Exercise details ▸
Where does the string "githubusercontent" appear in the records? Copy each line that holds it.

Material shown ▸
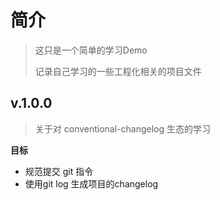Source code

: # 简介

> 这只是一个简单的学习Demo
>
> 记录自己学习的一些工程化相关的项目文件

## v.1.0.0 

> 关于对 conventional-changelog 生态的学习

**目标**

+ 规范提交 git 指令
+ 使用git log 生成项目的changelog

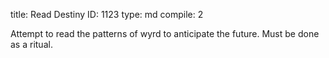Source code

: title:          Read Destiny
ID:             1123
type:           md
compile:        2



Attempt to read the patterns of wyrd to anticipate the future. Must be done as a ritual.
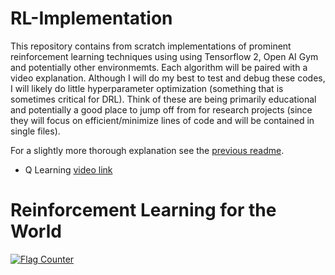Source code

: # RL-Implementation

This repository contains from scratch implementations of prominent reinforcement learning techniques using using Tensorflow 2, Open AI Gym and potentially other environmemts. Each algorithm will be paired with a video explanation. Although I will do my best to test and debug these codes, I will likely do little hyperparameter optimization (something that is sometimes critical for DRL). Think of these are being primarily educational and potentially a good place to jump off from for research projects (since they will focus on efficient/minimize lines of code and will be contained in single files).

For a slightly more thorough explanation see the [previous readme](https://github.com/lockwo/RL-Implementations/blob/master/old_readme.md).

- Q Learning [video link]()


# Reinforcement Learning for the World

<a href="https://info.flagcounter.com/lhWB"><img src="https://s11.flagcounter.com/countxl/lhWB/bg_FFFFFF/txt_000000/border_CCCCCC/columns_3/maxflags_12/viewers_0/labels_0/pageviews_1/flags_0/percent_0/" alt="Flag Counter" border="0"></a>

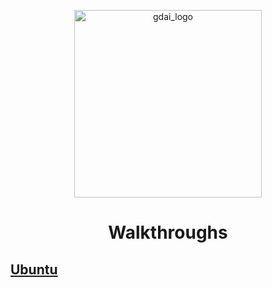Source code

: <p align="center">
    <img src="https://guarddog.ai/wp-content/uploads/2024/03/purple-logo.png" alt="gdai_logo" width="300"/>
</p>

<h1 align="center">Walkthroughs</h1>


## **[Ubuntu](https://github.com/guarddog-dev/GUARDDOG-AI-Documentation/blob/main/wiki/walkthroughs/Ubuntu.md)**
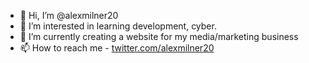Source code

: - 👋 Hi, I’m @alexmilner20
- 👀 I’m interested in learning development, cyber. 
- 🌱 I’m currently creating a website for my media/marketing business
- 📫 How to reach me - [twitter.com/alexmilner20](https://www.twitter.com/alexmilner20)


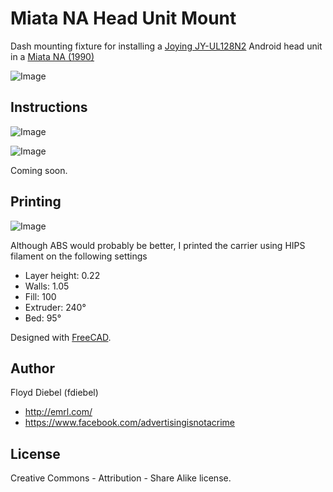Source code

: # Miata NA Head Unit Mount

Dash mounting fixture for installing a [Joying JY-UL128N2](https://www.carjoying.com/joying-automotive-universal-vehicles-ram-2gb-rom-32gb-7-inch-double-2-din-hd-pip-touchscreen-panel-new-developed-android-5-1-1-lollipop-bluetooth-4-0-gps-navigation-professional-head-unit-for-sale-support-mirror-kink-dvr-obd2.html) Android head unit  in a [Miata NA (1990)](http://www.miata.net/gallery/na.html)

![Image](https://github.com/fdiebel/miata-na-joying/blob/master/img/miata-na-joying.png)

## Instructions

![Image](https://raw.githubusercontent.com/fdiebel/miata-na-joying/master/img/interior.jpg)

![Image](https://raw.githubusercontent.com/fdiebel/miata-na-joying/master/img/detail.jpg)

Coming soon.

## Printing

![Image](https://raw.githubusercontent.com/fdiebel/miata-na-joying/master/img/print.jpg)

Although ABS would probably be better, I printed the carrier using HIPS filament on the following settings

* Layer height: 0.22
* Walls: 1.05
* Fill: 100
* Extruder: 240°
* Bed: 95°

Designed with [FreeCAD](http://www.freecadweb.org/).

## Author
Floyd Diebel (fdiebel)
* <http://emrl.com/>
* <https://www.facebook.com/advertisingisnotacrime> 

## License
Creative Commons - Attribution - Share Alike license.  
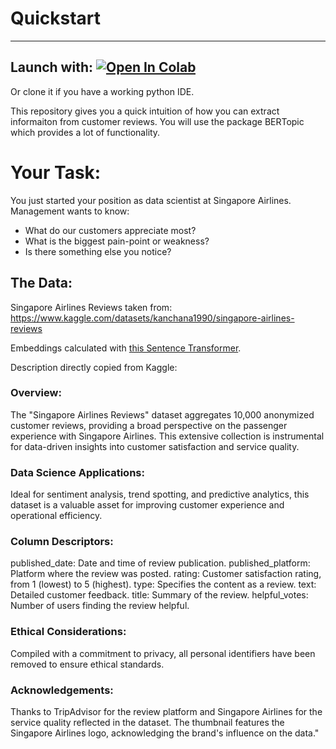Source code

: # Quickstart


---
Launch with: <a href="https://colab.research.google.com/github/JonasHendl/TopicModelingDemo/blob/main/tutorial.ipynb"><img src="https://colab.research.google.com/assets/colab-badge.svg" alt="Open In Colab"></a>
---
Or clone it if you have a working python IDE.




This repository gives you a quick intuition of how you can extract informaiton from customer reviews. You will use the package BERTopic which provides a lot of functionality. 


# Your Task:

You just started your position as data scientist at Singapore Airlines. Management wants to know:

+ What do our customers appreciate most?
+ What is the biggest pain-point or weakness?
+ Is there something else you notice?

## The Data:
Singapore Airlines Reviews
taken from: https://www.kaggle.com/datasets/kanchana1990/singapore-airlines-reviews

Embeddings calculated with [this Sentence Transformer](https://huggingface.co/T-Systems-onsite/cross-en-de-roberta-sentence-transformer).


Description directly copied from Kaggle:

### Overview:
The "Singapore Airlines Reviews" dataset aggregates 10,000 anonymized customer reviews, providing a broad perspective on the passenger experience with Singapore Airlines. This extensive collection is instrumental for data-driven insights into customer satisfaction and service quality.

### Data Science Applications:
Ideal for sentiment analysis, trend spotting, and predictive analytics, this dataset is a valuable asset for improving customer experience and operational efficiency.

### Column Descriptors:

published_date: Date and time of review publication.
published_platform: Platform where the review was posted.
rating: Customer satisfaction rating, from 1 (lowest) to 5 (highest).
type: Specifies the content as a review.
text: Detailed customer feedback.
title: Summary of the review.
helpful_votes: Number of users finding the review helpful.

### Ethical Considerations:
Compiled with a commitment to privacy, all personal identifiers have been removed to ensure ethical standards.

### Acknowledgements:
Thanks to TripAdvisor for the review platform and Singapore Airlines for the service quality reflected in the dataset. The thumbnail features the Singapore Airlines logo, acknowledging the brand's influence on the data."
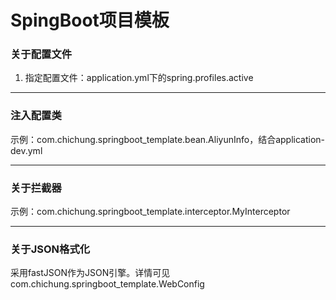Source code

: # SpingBoot项目模板

### 关于配置文件

1. 指定配置文件：application.yml下的spring.profiles.active

---

### 注入配置类

示例：com.chichung.springboot_template.bean.AliyunInfo，结合application-dev.yml

---

### 关于拦截器
示例：com.chichung.springboot_template.interceptor.MyInterceptor

---

### 关于JSON格式化
采用fastJSON作为JSON引擎。详情可见com.chichung.springboot_template.WebConfig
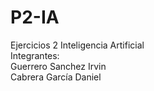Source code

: # P2-IA
Ejercicios 2 Inteligencia Artificial </br>
Integrantes: </br>
Guerrero Sanchez Irvin </br>
Cabrera García Daniel <br>
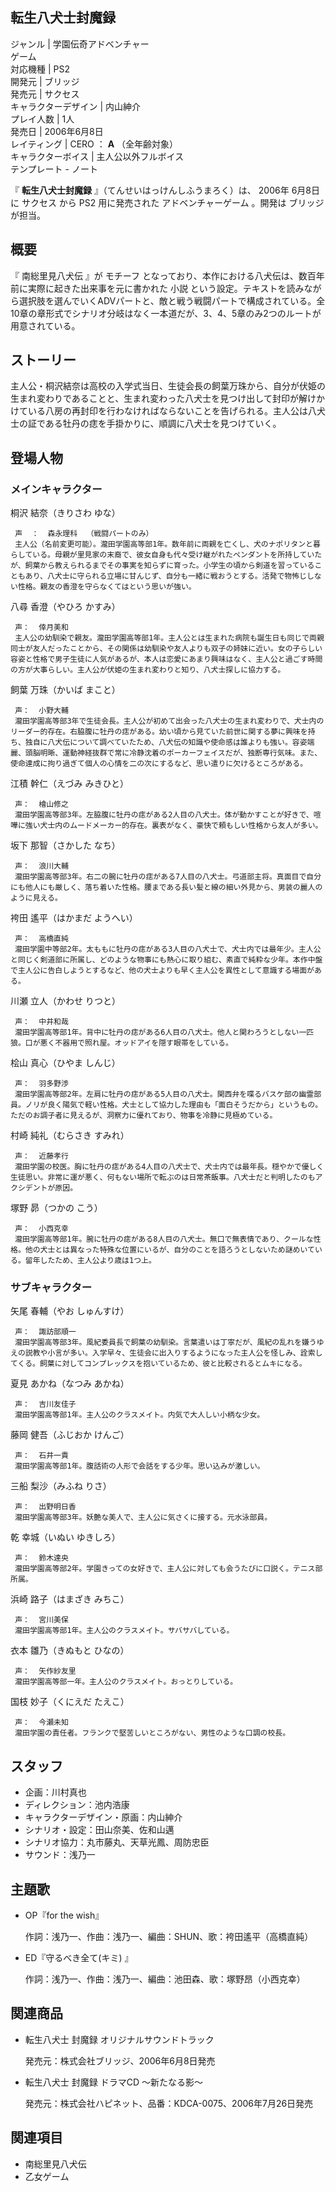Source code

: 転生八犬士封魔録  
---  
ジャンル  |  学園伝奇アドベンチャー   
ゲーム  
対応機種  |  PS2   
開発元  |  ブリッジ   
発売元  |  サクセス   
キャラクターデザイン  |  内山紳介   
プレイ人数  |  1人   
発売日  |  2006年6月8日   
レイティング  |  CERO  ：  **A** （全年齢対象）   
キャラクターボイス  |  主人公以外フルボイス   
テンプレート  \-  ノート  
  
『 **転生八犬士封魔録** 』（てんせいはっけんしふうまろく）は、  2006年  6月8日  に  サクセス  から  PS2  用に発売された
アドベンチャーゲーム  。開発は  ブリッジ  が担当。

##  概要  

『  南総里見八犬伝  』が  モチーフ  となっており、本作における八犬伝は、数百年前に実際に起きた出来事を元に書かれた  小説
という設定。テキストを読みながら選択肢を選んでいくADVパートと、敵と戦う戦闘パートで構成されている。全10章の章形式でシナリオ分岐はなく一本道だが、3、4、5章のみ2つのルートが用意されている。

##  ストーリー  

主人公・桐沢結奈は高校の入学式当日、生徒会長の飼葉万珠から、自分が伏姫の生まれ変わりであることと、生まれ変わった八犬士を見つけ出して封印が解けかけている八房の再封印を行わなければならないことを告げられる。主人公は八犬士の証である牡丹の痣を手掛かりに、順調に八犬士を見つけていく。

##  登場人物  

###  メインキャラクター  

桐沢 結奈（きりさわ ゆな）

     声  ：  森永理科  （戦闘パートのみ） 
     主人公（名前変更可能）。瀧田学園高等部1年。数年前に両親を亡くし、犬のナポリタンと暮らしている。母親が里見家の末裔で、彼女自身も代々受け継がれたペンダントを所持していたが、飼葉から教えられるまでその事実を知らずに育った。小学生の頃から剣道を習っていることもあり、八犬士に守られる立場に甘んじず、自分も一緒に戦おうとする。活発で物怖じしない性格。親友の香澄を守らなくてはという思いが強い。 
八尋 香澄（やひろ かすみ）

     声：  倖月美和 
     主人公の幼馴染で親友。瀧田学園高等部1年。主人公とは生まれた病院も誕生日も同じで両親同士が友人だったことから、その関係は幼馴染や友人よりも双子の姉妹に近い。女の子らしい容姿と性格で男子生徒に人気があるが、本人は恋愛にあまり興味はなく、主人公と過ごす時間の方が大事らしい。主人公が伏姫の生まれ変わりと知り、八犬士探しに協力する。 
飼葉 万珠（かいば まこと）

     声：  小野大輔 
     瀧田学園高等部3年で生徒会長。主人公が初めて出会った八犬士の生まれ変わりで、犬士内のリーダー的存在。右脇腹に牡丹の痣がある。幼い頃から見ていた前世に関する夢に興味を持ち、独自に八犬伝について調べていたため、八犬伝の知識や使命感は誰よりも強い。容姿端麗、頭脳明晰、運動神経抜群で常に冷静沈着のポーカーフェイスだが、独断専行気味。また、使命達成に拘り過ぎて個人の心情を二の次にするなど、思い遣りに欠けるところがある。 
江積 幹仁（えづみ みきひと）

     声：  檜山修之 
     瀧田学園高等部3年。左脇腹に牡丹の痣がある2人目の八犬士。体が動かすことが好きで、喧嘩に強い犬士内のムードメーカー的存在。裏表がなく、豪快で頼もしい性格から友人が多い。 
坂下 那智（さかした なち）

     声：  浪川大輔 
     瀧田学園高等部3年。右二の腕に牡丹の痣がある7人目の八犬士。弓道部主将。真面目で自分にも他人にも厳しく、落ち着いた性格。腰まである長い髪と線の細い外見から、男装の麗人のように見える。 
袴田 遙平（はかまだ ようへい）

     声：  高橋直純 
     瀧田学園中等部2年。太ももに牡丹の痣がある3人目の八犬士で、犬士内では最年少。主人公と同じく剣道部に所属し、どのような物事にも熱心に取り組む、素直で純粋な少年。本作中盤で主人公に告白しようとするなど、他の犬士よりも早く主人公を異性として意識する場面がある。 
川瀬 立人（かわせ りつと）

     声：  中井和哉 
     瀧田学園高等部1年。背中に牡丹の痣がある6人目の八犬士。他人と関わろうとしない一匹狼。口が悪く不器用で照れ屋。オッドアイを隠す眼帯をしている。 
桧山 真心（ひやま しんじ）

     声：  羽多野渉 
     瀧田学園高等部2年。左肩に牡丹の痣がある5人目の八犬士。関西弁を喋るバスケ部の幽霊部員。ノリが良く陽気で軽い性格。犬士として協力した理由も「面白そうだから」というもの。ただのお調子者に見えるが、洞察力に優れており、物事を冷静に見極めている。 
村崎 純礼（むらさき すみれ）

     声：  近藤孝行 
     瀧田学園の校医。胸に牡丹の痣がある4人目の八犬士で、犬士内では最年長。穏やかで優しく生徒思い。非常に運が悪く、何もない場所で転ぶのは日常茶飯事。八犬士だと判明したのもアクシデントが原因。 
塚野 昴（つかの こう）

     声：  小西克幸 
     瀧田学園高等部1年。腕に牡丹の痣がある8人目の八犬士。無口で無表情であり、クールな性格。他の犬士とは異なった特殊な位置にいるが、自分のことを語ろうとしないため謎めいている。留年したため、主人公より歳は1つ上。 

###  サブキャラクター  

矢尾 春輔（やお しゅんすけ）

     声：  諏訪部順一 
     瀧田学園高等部3年。風紀委員長で飼葉の幼馴染。言葉遣いは丁寧だが、風紀の乱れを嫌うゆえの説教や小言が多い。入学早々、生徒会に出入りするようになった主人公を怪しみ、詮索してくる。飼葉に対してコンプレックスを抱いているため、彼と比較されるとムキになる。 
夏見 あかね（なつみ あかね）

     声：  吉川友佳子 
     瀧田学園高等部1年。主人公のクラスメイト。内気で大人しい小柄な少女。 
藤岡 健吾（ふじおか けんご）

     声：  石井一貴 
     瀧田学園高等部1年。腹話術の人形で会話をする少年。思い込みが激しい。 
三船 梨沙（みふね りさ）

     声：  出野明日香 
     瀧田学園高等部3年。妖艶な美人で、主人公に気さくに接する。元水泳部員。 
乾 幸城（いぬい ゆきしろ）

     声：  鈴木達央 
     瀧田学園高等部2年。学園きっての女好きで、主人公に対しても会うたびに口説く。テニス部所属。 
浜崎 路子（はまざき みちこ）

     声：  宮川美保 
     瀧田学園高等部1年。主人公のクラスメイト。サバサバしている。 
衣本 雛乃（きぬもと ひなの）

     声：  矢作紗友里 
     瀧田学園高等部一年。主人公のクラスメイト。おっとりしている。 
国枝 妙子（くにえだ たえこ）

     声：  今瀬未知 
     瀧田学園の責任者。フランクで堅苦しいところがない、男性のような口調の校長。 

##  スタッフ  

  * 企画：川村真也 
  * ディレクション：池内浩康 
  * キャラクターデザイン・原画：内山紳介 
  * シナリオ・設定：田山奈美、佐和山邁 
  * シナリオ協力：丸市藤丸、天草光鳳、周防忠臣 
  * サウンド：浅乃一 

##  主題歌  

  * OP『for the wish』 

     作詞：浅乃一、作曲：浅乃一、編曲：SHUN、歌：袴田遙平（高橋直純） 

  * ED『守るべき全て(キミ) 』 

     作詞：浅乃一、作曲：浅乃一、編曲：池田森、歌：塚野昂（小西克幸） 

##  関連商品  

  * 転生八犬士 封魔録 オリジナルサウンドトラック 

     発売元：株式会社ブリッジ、2006年6月8日発売 

  * 転生八犬士 封魔録 ドラマCD 〜新たなる影〜 

     発売元：株式会社ハピネット、品番：KDCA-0075、2006年7月26日発売 

##  関連項目  

  * 南総里見八犬伝 
  * 乙女ゲーム 

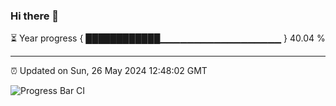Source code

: ### Hi there 👋

⏳ Year progress { ████████████▁▁▁▁▁▁▁▁▁▁▁▁▁▁▁▁▁▁ } 40.04 %

---

⏰ Updated on Sun, 26 May 2024 12:48:02 GMT

![Progress Bar CI](https://github.com/IshwaranRudhara/GIT-ACTION/workflows/Progress%20Bar%20CI/badge.svg)
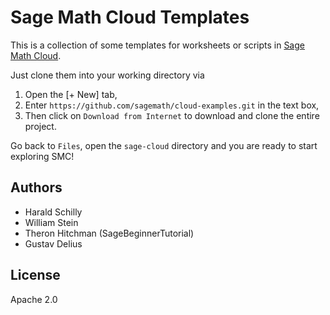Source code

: Sage Math Cloud Templates
=========================

This is a collection of some templates for worksheets or scripts
in [Sage Math Cloud](https://cloud.sagemath.org).

Just clone them into your working directory via

1. Open the [+ New] tab,
1. Enter `https://github.com/sagemath/cloud-examples.git` in the text box,
1. Then click on `Download from Internet` to download and clone the entire project.

Go back to `Files`, open the `sage-cloud` directory and you are ready to start exploring SMC!

Authors
-------

* Harald Schilly
* William Stein
* Theron Hitchman (SageBeginnerTutorial)
* Gustav Delius

License
-------

Apache 2.0
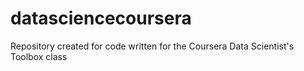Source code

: datasciencecoursera
===================

Repository created for code written for the Coursera Data Scientist's Toolbox class
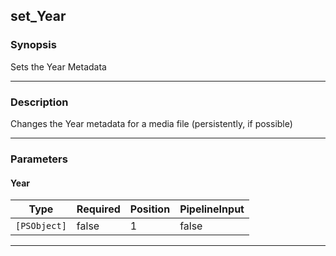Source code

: set_Year
--------

### Synopsis
Sets the Year Metadata

---

### Description

Changes the Year metadata for a media file (persistently, if possible)

---

### Parameters
#### **Year**

|Type        |Required|Position|PipelineInput|
|------------|--------|--------|-------------|
|`[PSObject]`|false   |1       |false        |

---

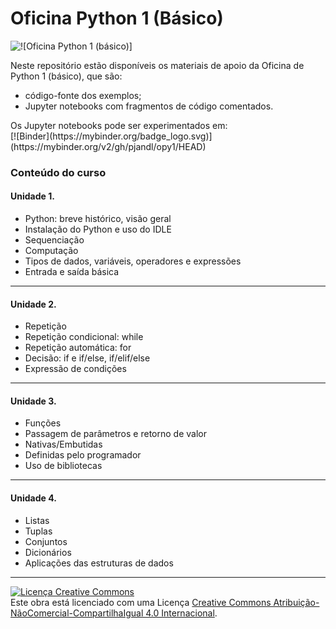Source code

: <h1>Oficina Python 1 (Básico)</h1>
<img src='https://github.com/pjandl/opy1/blob/master/repo-cover-opy1.png?raw=true' alt='![Oficina Python 1 (básico)]' />
<p>Neste repositório estão disponíveis os materiais de apoio da Oficina de Python 1 (básico), que são:</p>
<ul>
<li>código-fonte dos exemplos;</li>
<li>Jupyter notebooks com fragmentos de código comentados.</li>
</ul>
<p>Os Jupyter notebooks pode ser experimentados em:<br/>
[![Binder](https://mybinder.org/badge_logo.svg)](https://mybinder.org/v2/gh/pjandl/opy1/HEAD)</p>

<h3>Conteúdo do curso</h3>

<h4>Unidade 1.</h4>
<ul>
<li>Python: breve histórico, visão geral</li>
<li>Instalação do Python e uso do IDLE</li>
<li>Sequenciação</li>
<li>Computação</li>
<li>Tipos de dados, variáveis, operadores e expressões</li>
<li>Entrada e saída básica</li>
</ul>
<hr/>
<h4>Unidade 2.</h4>
<ul>
<li>Repetição</li>
<li>Repetição condicional: while</li>
<li>Repetição automática: for</li>
<li>Decisão: if e if/else, if/elif/else</li>
<li>Expressão de condições</li>
</ul>
<hr/>
<h4>Unidade 3.</h4>
<ul>
<li>Funções</li>
<li>Passagem de parâmetros e retorno de valor</li>
<li>Nativas/Embutidas</li>
<li>Definidas pelo programador</li>
<li>Uso de bibliotecas</li>
</ul>
<hr/>
<h4>Unidade 4.</h4>
<ul>
<li>Listas</li>
<li>Tuplas</li>
<li>Conjuntos</li>
<li>Dicionários</li>
<li>Aplicações das estruturas de dados</li>
</ul>
<hr/>
<a rel="license" href="http://creativecommons.org/licenses/by-nc-sa/4.0/"><img alt="Licença Creative Commons" style="border-width:0" src="https://i.creativecommons.org/l/by-nc-sa/4.0/88x31.png" /></a><br />Este obra está licenciado com uma Licença <a rel="license" href="http://creativecommons.org/licenses/by-nc-sa/4.0/">Creative Commons Atribuição-NãoComercial-CompartilhaIgual 4.0 Internacional</a>.
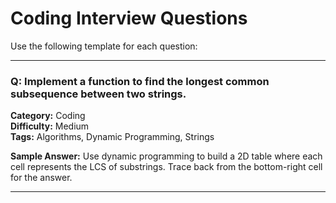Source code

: # Coding Interview Questions

Use the following template for each question:

---
### Q: Implement a function to find the longest common subsequence between two strings.

**Category:** Coding  
**Difficulty:** Medium  
**Tags:** Algorithms, Dynamic Programming, Strings

**Sample Answer:**
Use dynamic programming to build a 2D table where each cell represents the LCS of substrings. Trace back from the bottom-right cell for the answer.

---
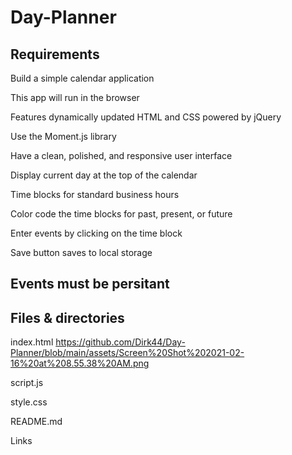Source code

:# Day-Planner

## Requirements
Build a simple calendar application

This app will run in the browser

Features dynamically updated HTML and CSS powered by jQuery

Use the Moment.js library

Have a clean, polished, and responsive user interface

Display current day at the top of the calendar

Time blocks for standard business hours

Color code the time blocks for past, present, or future

Enter events by clicking on the time block

Save button saves to local storage

## Events must be persitant

## Files & directories
index.html
https://github.com/Dirk44/Day-Planner/blob/main/assets/Screen%20Shot%202021-02-16%20at%208.55.38%20AM.png

script.js

style.css

README.md

Links
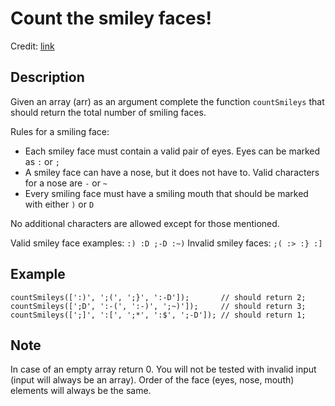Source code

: Count the smiley faces!
=======================
Credit: [link](https://www.codewars.com/kata/583203e6eb35d7980400002a/)

Description
-----------

Given an array (arr) as an argument complete the function `countSmileys` that should return the total number of smiling faces.

Rules for a smiling face:

* Each smiley face must contain a valid pair of eyes. Eyes can be marked as `:` or `;`
* A smiley face can have a nose, but it does not have to. Valid characters for a nose are `-` or `~`
* Every smiling face must have a smiling mouth that should be marked with either `)` or `D`

No additional characters are allowed except for those mentioned.

Valid smiley face examples: `:) :D ;-D :~)`
Invalid smiley faces: `;( :> :} :]`

Example
-------

    countSmileys([':)', ';(', ';}', ':-D']);       // should return 2;
    countSmileys([';D', ':-(', ':-)', ';~)']);     // should return 3;
    countSmileys([';]', ':[', ';*', ':$', ';-D']); // should return 1;

Note
----
In case of an empty array return 0. You will not be tested with invalid input (input will always be an array). Order of the face (eyes, nose, mouth) elements will always be the same.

Output for this exercise ▸
![Image](https://raw.githubusercontent.com/fdiebel/miata-na-joying/master/img/interior.jpg)
![Image](https://raw.githubusercontent.com/fdiebel/miata-na-joying/master/img/detail.jpg)
![Image](https://raw.githubusercontent.com/fdiebel/miata-na-joying/master/img/print.jpg)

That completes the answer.